Reports across China are beginning to indicate the authorities are finding ways to block the use of Freegate, a popular and widely used programme that enables Internet users breach the so-called Great Firewall of China. Twitter has perhaps not quite been a buzz with comments, the micro-blogging site is blocked in China after all, but over the past few days there have been several comments left by those frustrated at not being able to scale the Great Firewall. Twitter is still able to jump the restrictions with certain APIs, and bloggers can post to blogger by email for example. But those wishing to update their Facebook page, check out YouTube videos or even access Picasa web photo albums, have to get through China's Internet blocks.
China's Golden Shield Project has become more advanced over the years, helped in part by several Western companies like Juniper systems and Cisco.Now proxy sites are often shut down very quickly. Since June defilter.co.uk have been blocked along with sneakme.net. Others while opening the main page fail to bring a return result, Zend2 has been one case in point. There are dozens of others though, but the list of ones that work is shortening by the day.

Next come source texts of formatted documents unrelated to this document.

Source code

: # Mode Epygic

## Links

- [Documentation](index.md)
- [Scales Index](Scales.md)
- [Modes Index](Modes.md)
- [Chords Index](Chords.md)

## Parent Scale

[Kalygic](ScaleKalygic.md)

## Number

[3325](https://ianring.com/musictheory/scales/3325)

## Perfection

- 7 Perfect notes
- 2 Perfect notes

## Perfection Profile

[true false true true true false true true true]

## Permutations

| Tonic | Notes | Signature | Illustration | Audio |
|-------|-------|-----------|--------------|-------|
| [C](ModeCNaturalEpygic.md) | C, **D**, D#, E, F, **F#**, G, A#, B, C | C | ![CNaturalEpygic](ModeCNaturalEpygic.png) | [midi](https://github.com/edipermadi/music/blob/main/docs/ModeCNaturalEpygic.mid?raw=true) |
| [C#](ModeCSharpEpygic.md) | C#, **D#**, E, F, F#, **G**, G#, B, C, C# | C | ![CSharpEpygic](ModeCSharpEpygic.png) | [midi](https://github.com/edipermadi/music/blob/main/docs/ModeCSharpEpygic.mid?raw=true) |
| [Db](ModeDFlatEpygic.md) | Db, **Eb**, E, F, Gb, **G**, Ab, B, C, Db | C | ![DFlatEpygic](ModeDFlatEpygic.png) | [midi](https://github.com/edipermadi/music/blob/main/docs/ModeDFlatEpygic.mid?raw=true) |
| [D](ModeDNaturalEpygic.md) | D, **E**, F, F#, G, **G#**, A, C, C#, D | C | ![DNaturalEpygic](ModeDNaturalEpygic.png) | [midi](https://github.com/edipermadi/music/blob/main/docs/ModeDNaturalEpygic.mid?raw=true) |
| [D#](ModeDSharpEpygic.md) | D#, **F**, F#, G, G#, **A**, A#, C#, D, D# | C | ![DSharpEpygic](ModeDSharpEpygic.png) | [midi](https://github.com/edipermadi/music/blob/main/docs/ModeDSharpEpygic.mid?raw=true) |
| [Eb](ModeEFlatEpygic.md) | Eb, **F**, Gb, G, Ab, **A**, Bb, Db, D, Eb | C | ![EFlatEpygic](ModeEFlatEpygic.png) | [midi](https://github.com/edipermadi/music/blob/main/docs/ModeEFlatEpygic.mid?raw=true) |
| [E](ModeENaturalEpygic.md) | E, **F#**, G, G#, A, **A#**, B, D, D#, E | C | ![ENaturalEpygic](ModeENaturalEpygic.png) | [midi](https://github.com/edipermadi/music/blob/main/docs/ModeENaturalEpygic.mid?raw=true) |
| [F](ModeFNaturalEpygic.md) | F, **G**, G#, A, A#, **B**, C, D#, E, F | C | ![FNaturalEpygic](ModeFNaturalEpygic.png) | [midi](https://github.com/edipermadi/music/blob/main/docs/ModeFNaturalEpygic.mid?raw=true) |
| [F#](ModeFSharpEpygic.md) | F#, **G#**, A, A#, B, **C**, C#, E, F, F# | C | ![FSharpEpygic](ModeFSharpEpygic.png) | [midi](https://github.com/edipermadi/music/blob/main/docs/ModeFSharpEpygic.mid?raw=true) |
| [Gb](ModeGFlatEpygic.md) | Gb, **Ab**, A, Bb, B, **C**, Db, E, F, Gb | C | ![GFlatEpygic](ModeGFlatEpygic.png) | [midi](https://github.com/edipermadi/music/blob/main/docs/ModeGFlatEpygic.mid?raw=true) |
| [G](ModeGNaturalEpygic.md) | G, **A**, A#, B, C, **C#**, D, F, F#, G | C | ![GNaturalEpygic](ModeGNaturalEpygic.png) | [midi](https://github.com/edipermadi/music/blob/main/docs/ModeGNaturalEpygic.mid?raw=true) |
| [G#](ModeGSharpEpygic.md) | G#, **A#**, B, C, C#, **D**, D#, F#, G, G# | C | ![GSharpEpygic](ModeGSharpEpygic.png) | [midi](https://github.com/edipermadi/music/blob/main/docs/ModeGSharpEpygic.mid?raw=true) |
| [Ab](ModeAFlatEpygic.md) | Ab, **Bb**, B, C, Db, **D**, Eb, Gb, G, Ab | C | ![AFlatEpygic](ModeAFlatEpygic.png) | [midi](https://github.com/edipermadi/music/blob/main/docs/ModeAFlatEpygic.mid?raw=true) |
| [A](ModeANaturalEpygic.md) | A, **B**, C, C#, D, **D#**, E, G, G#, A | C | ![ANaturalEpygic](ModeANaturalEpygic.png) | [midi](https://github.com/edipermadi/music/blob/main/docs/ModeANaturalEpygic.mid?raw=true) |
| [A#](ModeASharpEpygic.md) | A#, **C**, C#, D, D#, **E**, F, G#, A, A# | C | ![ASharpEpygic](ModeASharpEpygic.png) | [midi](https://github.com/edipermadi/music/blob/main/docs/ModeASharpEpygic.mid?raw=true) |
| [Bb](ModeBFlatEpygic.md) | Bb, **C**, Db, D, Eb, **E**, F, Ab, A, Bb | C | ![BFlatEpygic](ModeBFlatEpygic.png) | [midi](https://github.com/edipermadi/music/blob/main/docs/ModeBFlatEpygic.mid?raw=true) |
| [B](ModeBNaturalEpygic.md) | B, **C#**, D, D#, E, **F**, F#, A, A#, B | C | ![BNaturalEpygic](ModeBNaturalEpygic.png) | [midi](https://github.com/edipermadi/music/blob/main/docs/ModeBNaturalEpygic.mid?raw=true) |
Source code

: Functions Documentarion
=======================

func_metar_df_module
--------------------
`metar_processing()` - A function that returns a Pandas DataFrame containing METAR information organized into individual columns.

Hence the inception of Freegate, started by the Falun Gong but part funded by the US government, it is promoted as a tool to keep free speech alive. It has also become a lifeline for expats as they use the site to view online video and give updates to their friends through blogs and social networking sites.
But this week attempts to access banned or blocked sites became all the more difficult. Tweets began appearing as early as Saturday 5th September with some users describing it as being slow. Chinese users of Twitter were far fore technical with suggestions in changing computer settings, well beyond most people's capability.
Freegate is a programme for the not so tech-savvy, the illiterati of the web. Its apparent failure was to many almost the end of the world. "I'm heartbroken bcuz my sweetie freegate doesn't work 4 me," [sic] missringo wrote on her Twitter feed Tuesday. Her feelings compounded the following day when she tweeted, "what's wrong w/z freegate there days?Chinese internet life can't live without it."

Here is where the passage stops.